Second, the device can provide the fingerprint to identify itself. The bright region in Fig. 1(a) was made of the random fingerprint texture shown in Fig. 1(c). Even if many devices are made using the same mask and through an identical process, the fingerprint texture patterns for each device cannot coincide because of the high randomness. These patterns can therefore be used as a fingerprint for each device. Consequently, these polymerized liquid crystal devices can act as security devices, providing the identification information for any individual product embedded with this security device. The multiplexing of the polarization information can also improve the level of security. Figure 3(a) and 3(b) are polarizing microphotographs taken in the same region of the same device; nevertheless, there are differences in optical intensity between the two photographs. This is because the angles of the crossed polarizers used in each photograph were different, and the optical intensity under polarizing observation depends on the configuration of the molecular orientations and the polarizers. Devices counterfeited on the basis of microphotography and microprinting technologies, which control the color and density of films, but not the anisotropy, cannot pass an authentication procedure using images taken using the different crossed polarizer configurations.
Finally, we outline a basic security system using the proposed security devices, assuming that the products with important authenticity are ID cards, as shown in Fig. 4. The proposed device is embedded in every ID card. Prior to the distribution of these ID cards, unique keys, which are simply polarization images detected optically from the embedded proposed device or some information generated from these images, are enrolled with an identification number in a database in an authentication server. When the ID card is to be used, the polarization images detected directly from the ID card at a verification terminal must then be matched to the keys stored in the database before the use of the ID card is accepted. Because the proposed security device has a lot of information, such as a random pattern, polarization information, and a designed pattern, we can develop multiple matching algorithms to meet the demands on performance and security level.

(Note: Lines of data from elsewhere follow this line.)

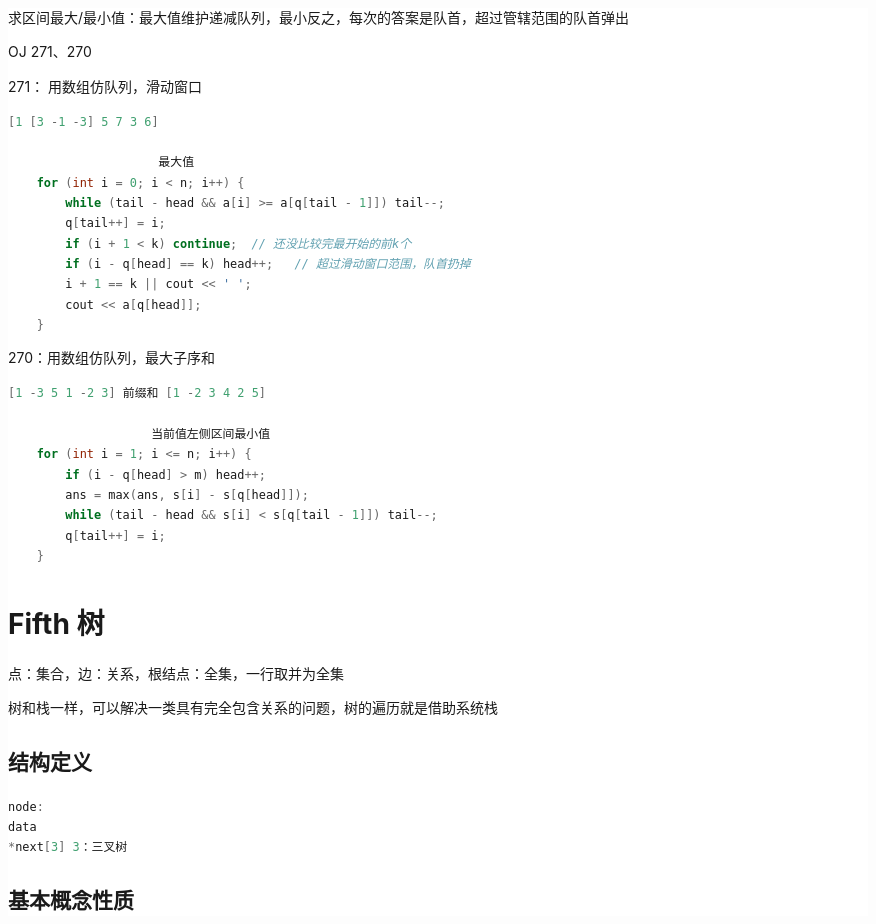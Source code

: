 求区间最大/最小值：最大值维护递减队列，最小反之，每次的答案是队首，超过管辖范围的队首弹出

OJ 271、270

271： 用数组仿队列，滑动窗口

```c
[1 [3 -1 -3] 5 7 3 6]

					 最大值
	for (int i = 0; i < n; i++) {
        while (tail - head && a[i] >= a[q[tail - 1]]) tail--;
        q[tail++] = i;
        if (i + 1 < k) continue;  // 还没比较完最开始的前k个
        if (i - q[head] == k) head++;	// 超过滑动窗口范围，队首扔掉
        i + 1 == k || cout << ' ';
        cout << a[q[head]];
    }

```

270：用数组仿队列，最大子序和

```c
[1 -3 5 1 -2 3] 前缀和 [1 -2 3 4 2 5]

					当前值左侧区间最小值
	for (int i = 1; i <= n; i++) {
		if (i - q[head] > m) head++;
		ans = max(ans, s[i] - s[q[head]]);
		while (tail - head && s[i] < s[q[tail - 1]]) tail--;
		q[tail++] = i;
	}

```





# Fifth 树

点：集合，边：关系，根结点：全集，一行取并为全集

树和栈一样，可以解决一类具有完全包含关系的问题，树的遍历就是借助系统栈

##  结构定义

```c
node:
data
*next[3] 3：三叉树
```



##  基本概念性质
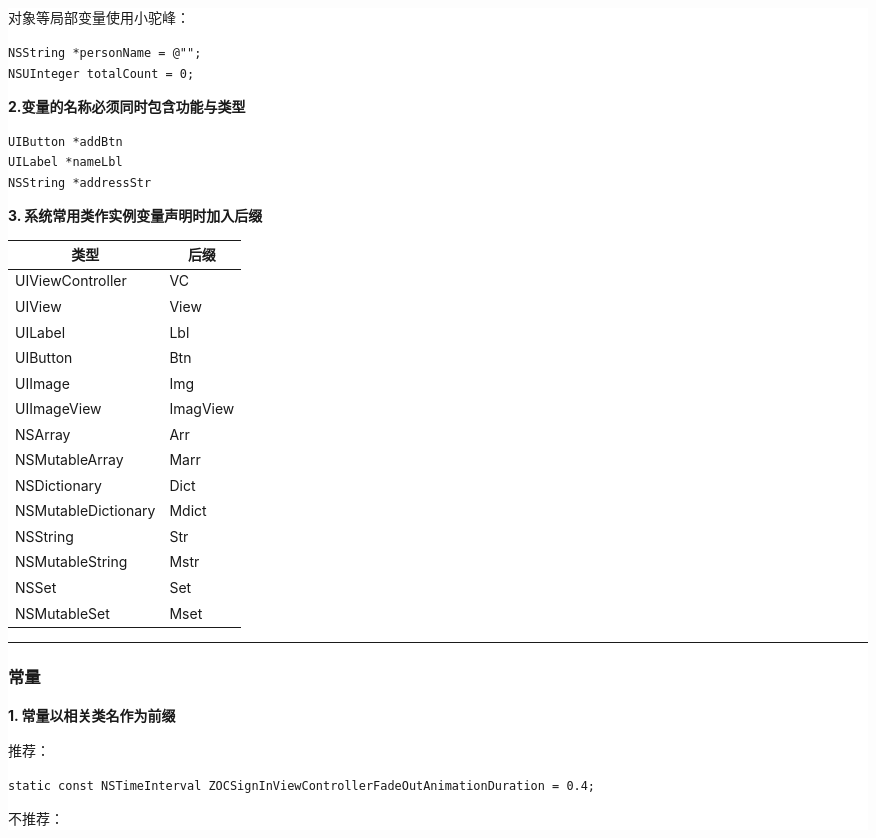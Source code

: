 对象等局部变量使用小驼峰：
```
NSString *personName = @"";
NSUInteger totalCount = 0;
```

**2.变量的名称必须同时包含功能与类型**

```
UIButton *addBtn 
UILabel *nameLbl 
NSString *addressStr
```

**3. 系统常用类作实例变量声明时加入后缀**

| 类型                | 后缀     |
| ------------------- | -------- |
| UIViewController    | VC       |
| UIView              | View     |
| UILabel             | Lbl      |
| UIButton            | Btn      |
| UIImage             | Img      |
| UIImageView         | ImagView |
| NSArray             | Arr      |
| NSMutableArray      | Marr     |
| NSDictionary        | Dict     |
| NSMutableDictionary | Mdict    |
| NSString            | Str      |
| NSMutableString     | Mstr     |
| NSSet               | Set      |
| NSMutableSet        | Mset     |

* * *

### 常量

**1. 常量以相关类名作为前缀**

推荐：

```
static const NSTimeInterval ZOCSignInViewControllerFadeOutAnimationDuration = 0.4;
```

不推荐：
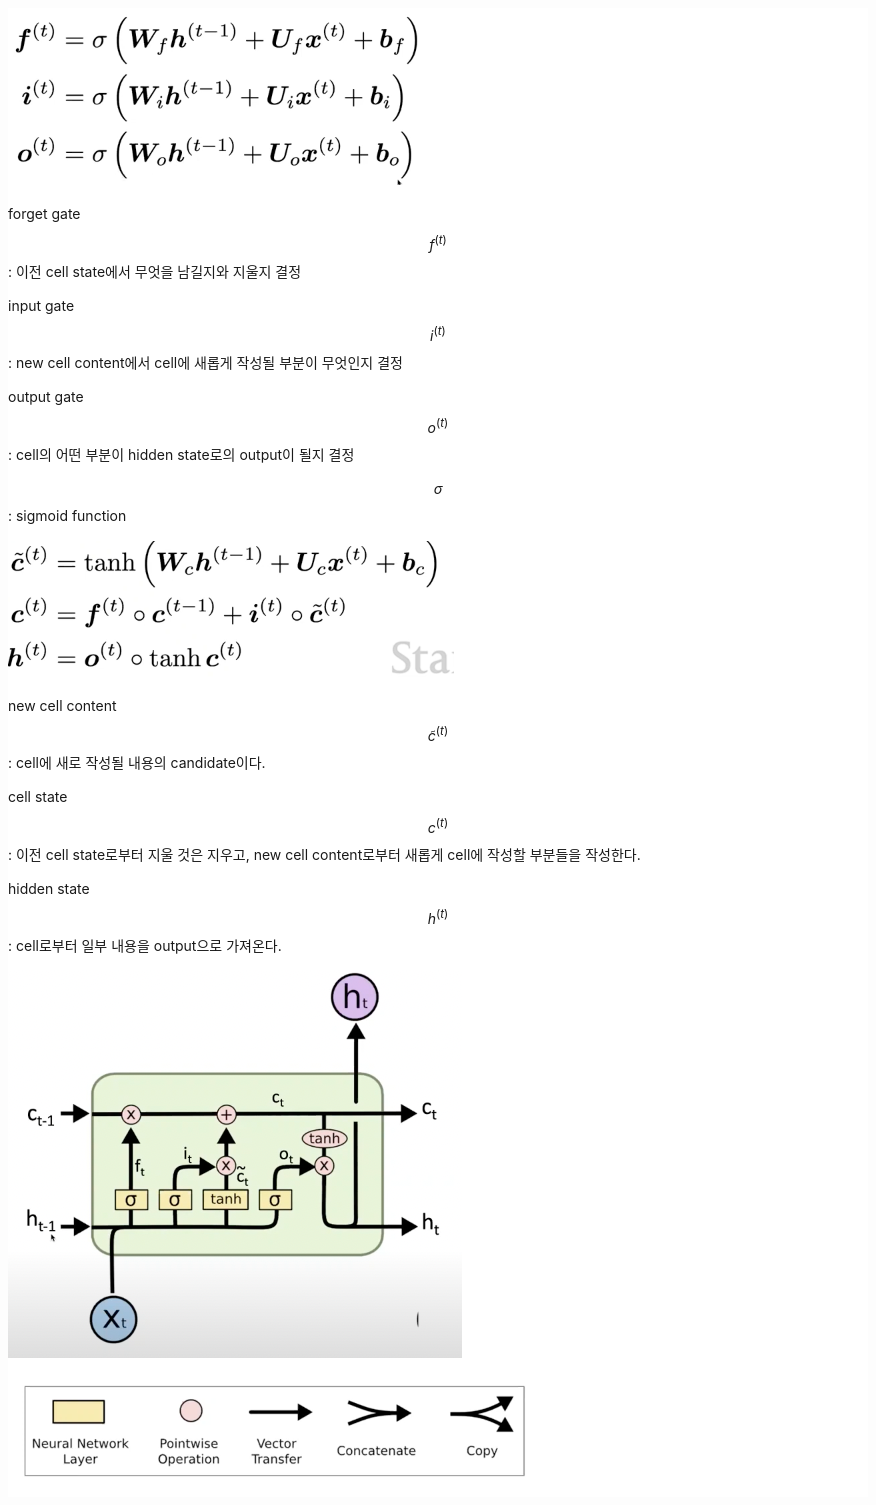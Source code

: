 ![](https://github.com/SKKU-COMEDU-NLP/cs224n/blob/master/assets/lec6-23.png?raw=true)

forget gate $$f^{(t)}$$ : 이전 cell state에서 무엇을 남길지와 지울지 결정

input gate $$i^{(t)}$$ : new cell content에서 cell에 새롭게 작성될 부분이 무엇인지 결정

output gate $$o^{(t)}$$ : cell의 어떤 부분이 hidden state로의 output이 될지 결정

$$\sigma$$ : sigmoid function

![](https://github.com/SKKU-COMEDU-NLP/cs224n/blob/master/assets/lec6-24.png?raw=true)

new cell content $$\tilde{c}^{(t)}$$ : cell에 새로 작성될 내용의 candidate이다.

cell state $$c^{(t)}$$ : 이전 cell state로부터 지울 것은 지우고, new cell content로부터 새롭게 cell에 작성할 부분들을 작성한다.

hidden state $$h^{(t)}$$ : cell로부터 일부 내용을 output으로 가져온다.

![](https://github.com/SKKU-COMEDU-NLP/cs224n/blob/master/assets/lec6-26.png?raw=true)![](https://github.com/SKKU-COMEDU-NLP/cs224n/blob/master/assets/lec6-25.png?raw=true)
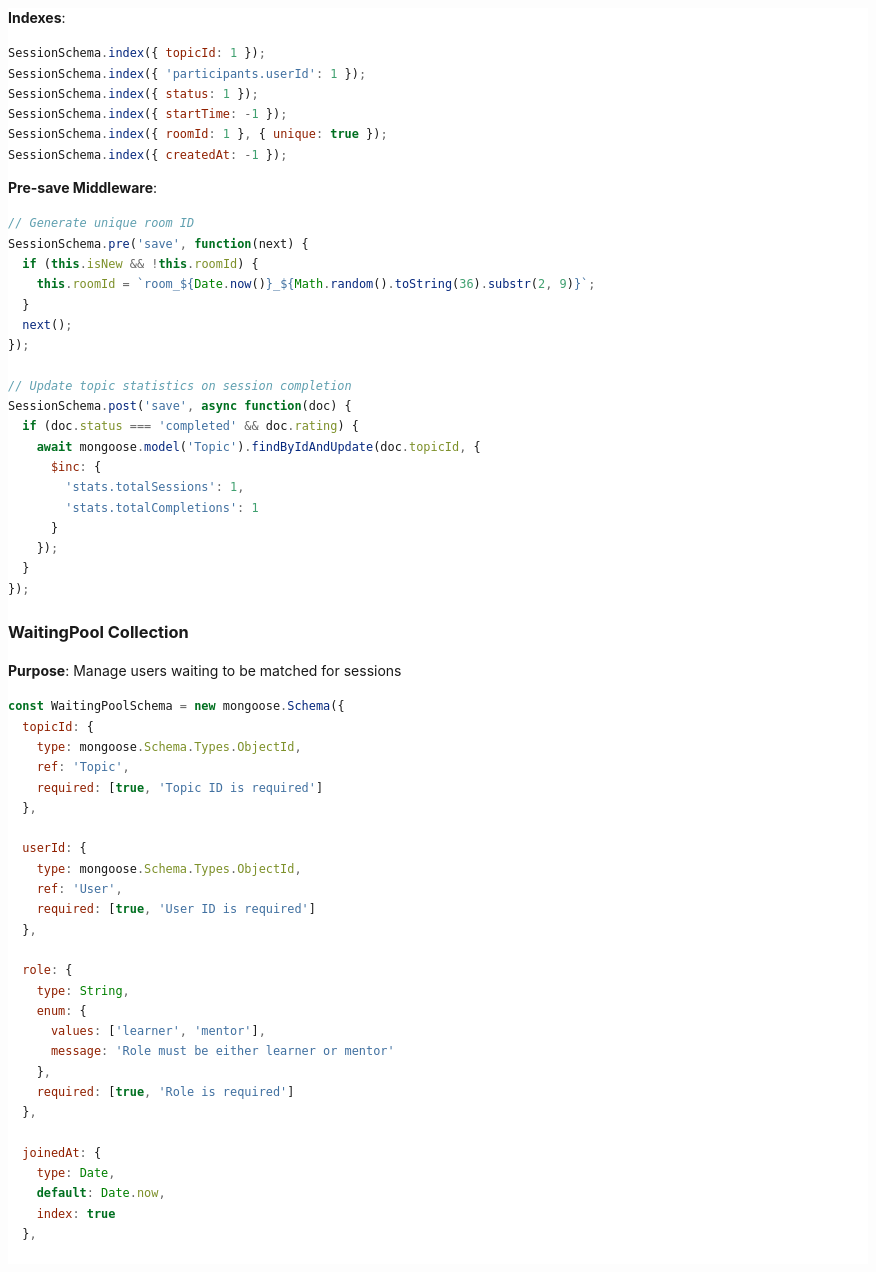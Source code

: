 **Indexes**:
```javascript
SessionSchema.index({ topicId: 1 });
SessionSchema.index({ 'participants.userId': 1 });
SessionSchema.index({ status: 1 });
SessionSchema.index({ startTime: -1 });
SessionSchema.index({ roomId: 1 }, { unique: true });
SessionSchema.index({ createdAt: -1 });
```

**Pre-save Middleware**:
```javascript
// Generate unique room ID
SessionSchema.pre('save', function(next) {
  if (this.isNew && !this.roomId) {
    this.roomId = `room_${Date.now()}_${Math.random().toString(36).substr(2, 9)}`;
  }
  next();
});

// Update topic statistics on session completion
SessionSchema.post('save', async function(doc) {
  if (doc.status === 'completed' && doc.rating) {
    await mongoose.model('Topic').findByIdAndUpdate(doc.topicId, {
      $inc: { 
        'stats.totalSessions': 1,
        'stats.totalCompletions': 1
      }
    });
  }
});
```

### **WaitingPool Collection**

**Purpose**: Manage users waiting to be matched for sessions

```javascript
const WaitingPoolSchema = new mongoose.Schema({
  topicId: {
    type: mongoose.Schema.Types.ObjectId,
    ref: 'Topic',
    required: [true, 'Topic ID is required']
  },
  
  userId: {
    type: mongoose.Schema.Types.ObjectId,
    ref: 'User',
    required: [true, 'User ID is required']
  },
  
  role: {
    type: String,
    enum: {
      values: ['learner', 'mentor'],
      message: 'Role must be either learner or mentor'
    },
    required: [true, 'Role is required']
  },
  
  joinedAt: {
    type: Date,
    default: Date.now,
    index: true
  },
  
```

In conclusion, we have proposed an optical security device having both the function of a fingerprint for authenticity and the function of storage for a designed pattern using the fingerprint texture in the phase. An identical fabrication process enables each device to have unique fingerprint texture patterns that can be used as a fingerprint for products because of the randomness of the fingerprint texture. Multiplexing of the polarizing information can make counterfeiting difficult. This device can also store an artificially designed pattern as a partial fingerprint texture, and this pattern is visible to the naked eye without using polarizers. Accordingly, this proposed device has the potential to be used as an optical security device and as an authenticity or information indicator for the end user.